Introducing several common scenarios: Docker Hub image market related, image warehouse commands.

1. Download the image from the docker hub image market.

docker pull user/image

2. Search for the image in docker hub.

# Note that you need to download the image to use it
docker search search_word

3. Authenticate to docker hub.

docker login

4. Upload the image to docker hub.

docker push user/image

docker network

grammar

docker network [COMMAND]

COMMAND

docker network connect

Connect the container to the network. You can connect containers by name or ID. Once connected, a container can communicate with other containers on the same network.
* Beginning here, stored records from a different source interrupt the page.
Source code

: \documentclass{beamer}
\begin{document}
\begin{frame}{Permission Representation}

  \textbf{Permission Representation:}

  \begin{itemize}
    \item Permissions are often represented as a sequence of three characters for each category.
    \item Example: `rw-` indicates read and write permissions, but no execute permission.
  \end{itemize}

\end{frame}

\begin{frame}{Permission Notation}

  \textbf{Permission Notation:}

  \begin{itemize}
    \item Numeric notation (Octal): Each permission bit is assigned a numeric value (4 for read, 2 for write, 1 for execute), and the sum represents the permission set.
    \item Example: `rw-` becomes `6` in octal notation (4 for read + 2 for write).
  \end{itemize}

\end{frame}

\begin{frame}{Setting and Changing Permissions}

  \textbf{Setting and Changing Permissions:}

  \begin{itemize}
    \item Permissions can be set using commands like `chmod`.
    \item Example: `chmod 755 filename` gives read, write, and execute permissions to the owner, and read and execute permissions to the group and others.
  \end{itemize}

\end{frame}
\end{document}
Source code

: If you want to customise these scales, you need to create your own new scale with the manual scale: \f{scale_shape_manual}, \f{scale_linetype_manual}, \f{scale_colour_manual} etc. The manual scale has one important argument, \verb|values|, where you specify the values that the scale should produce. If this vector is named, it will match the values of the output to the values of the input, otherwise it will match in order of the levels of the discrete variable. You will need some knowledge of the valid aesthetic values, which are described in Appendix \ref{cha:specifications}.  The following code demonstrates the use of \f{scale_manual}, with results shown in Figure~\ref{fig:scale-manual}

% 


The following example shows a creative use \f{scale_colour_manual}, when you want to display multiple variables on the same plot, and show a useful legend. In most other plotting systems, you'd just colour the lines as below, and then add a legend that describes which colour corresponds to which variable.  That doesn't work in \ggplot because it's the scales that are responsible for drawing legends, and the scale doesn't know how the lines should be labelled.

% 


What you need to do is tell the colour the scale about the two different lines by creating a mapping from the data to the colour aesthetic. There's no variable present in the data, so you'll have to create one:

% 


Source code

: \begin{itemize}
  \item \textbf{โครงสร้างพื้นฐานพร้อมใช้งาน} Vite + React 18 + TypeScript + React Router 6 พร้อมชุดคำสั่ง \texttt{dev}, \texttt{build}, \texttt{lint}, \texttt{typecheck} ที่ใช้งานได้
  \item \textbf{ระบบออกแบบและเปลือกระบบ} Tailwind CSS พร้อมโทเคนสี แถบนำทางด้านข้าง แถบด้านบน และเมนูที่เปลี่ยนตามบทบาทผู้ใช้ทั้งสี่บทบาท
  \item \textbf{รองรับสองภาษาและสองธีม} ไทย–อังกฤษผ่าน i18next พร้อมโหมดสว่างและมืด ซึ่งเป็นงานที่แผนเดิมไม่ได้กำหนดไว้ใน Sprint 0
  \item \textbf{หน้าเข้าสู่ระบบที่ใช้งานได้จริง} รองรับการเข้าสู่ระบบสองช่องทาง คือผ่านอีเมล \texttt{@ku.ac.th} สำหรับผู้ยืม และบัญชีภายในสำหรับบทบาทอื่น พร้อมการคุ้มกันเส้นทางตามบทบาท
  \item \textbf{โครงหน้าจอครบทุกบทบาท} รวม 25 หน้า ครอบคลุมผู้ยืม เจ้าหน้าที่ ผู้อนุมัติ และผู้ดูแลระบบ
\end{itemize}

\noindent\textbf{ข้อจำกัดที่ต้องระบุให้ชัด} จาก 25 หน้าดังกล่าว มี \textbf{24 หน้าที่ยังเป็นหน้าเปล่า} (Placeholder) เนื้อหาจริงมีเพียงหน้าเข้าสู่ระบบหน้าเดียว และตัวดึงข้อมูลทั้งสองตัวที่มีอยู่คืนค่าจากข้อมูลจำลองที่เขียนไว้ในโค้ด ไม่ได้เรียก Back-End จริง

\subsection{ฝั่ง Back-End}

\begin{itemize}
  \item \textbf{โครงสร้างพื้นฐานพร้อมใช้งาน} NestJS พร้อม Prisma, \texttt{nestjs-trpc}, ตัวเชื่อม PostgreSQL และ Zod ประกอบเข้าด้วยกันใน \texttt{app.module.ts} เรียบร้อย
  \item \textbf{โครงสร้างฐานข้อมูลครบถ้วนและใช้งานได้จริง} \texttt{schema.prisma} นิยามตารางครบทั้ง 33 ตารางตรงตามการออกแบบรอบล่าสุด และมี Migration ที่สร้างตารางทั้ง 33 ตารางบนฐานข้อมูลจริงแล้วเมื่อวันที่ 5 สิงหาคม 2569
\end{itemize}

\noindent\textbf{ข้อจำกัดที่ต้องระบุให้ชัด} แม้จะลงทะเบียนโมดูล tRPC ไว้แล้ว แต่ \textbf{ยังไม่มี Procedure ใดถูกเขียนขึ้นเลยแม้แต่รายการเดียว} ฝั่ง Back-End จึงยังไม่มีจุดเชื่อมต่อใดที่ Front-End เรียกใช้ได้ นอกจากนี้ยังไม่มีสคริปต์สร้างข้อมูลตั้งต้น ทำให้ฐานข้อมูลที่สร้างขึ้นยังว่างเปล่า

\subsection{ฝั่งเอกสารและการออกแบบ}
docker network connect [OPTIONS] NETWORK CONTAINER

Options parameters

--alias Add a network-wide alias to the container
--driver-opt driver options for network
--ip IPv4 address (e.g. 172.30.100.104)
--ip6 IPv6 address (e.g. 2001:db8::33)
--link Add the link to another container (not recommended, it will be deleted later)
--link-local-ip adds a local link address to the container

docker network disconnect

Disconnect the container from the network

docker network disconnect [OPTIONS] NETWORK CONTAINER

Options parameters

-f,--force force the container to disconnect from the network

docker network create

Create a new network

docker network create [OPTIONS] NETWORK

Options parameters

--attachable API 1.25+ enables manual container attachment
--aux-address Auxiliary IPv4 or IPv6 address used by the network driver
--config-from API 1.30+ network to copy configuration from
--config-only API 1.30+ creates a configuration-only network
-d,--driver bridge driver to manage the network
--gateway IPv4 or IPv6 gateway for the main subnet
--ingress API 1.29+ creates a cluster routed mesh network
--internal restricts external access to the network
--ip-range assign container ip from subrange
--ipam-driver IP address management driver
--ipam-opt Set IPAM driver specific options
--ipv6 Enable IPv6 network
--label Set metadata on the network
-o,--opt Set driver specific options
--scope API 1.30+ control network scope
--subnet represents the subnet in CIDR format of the network segment

docker network inspect

Returns information about one or more networks. By default, this command renders all results in a JSON object.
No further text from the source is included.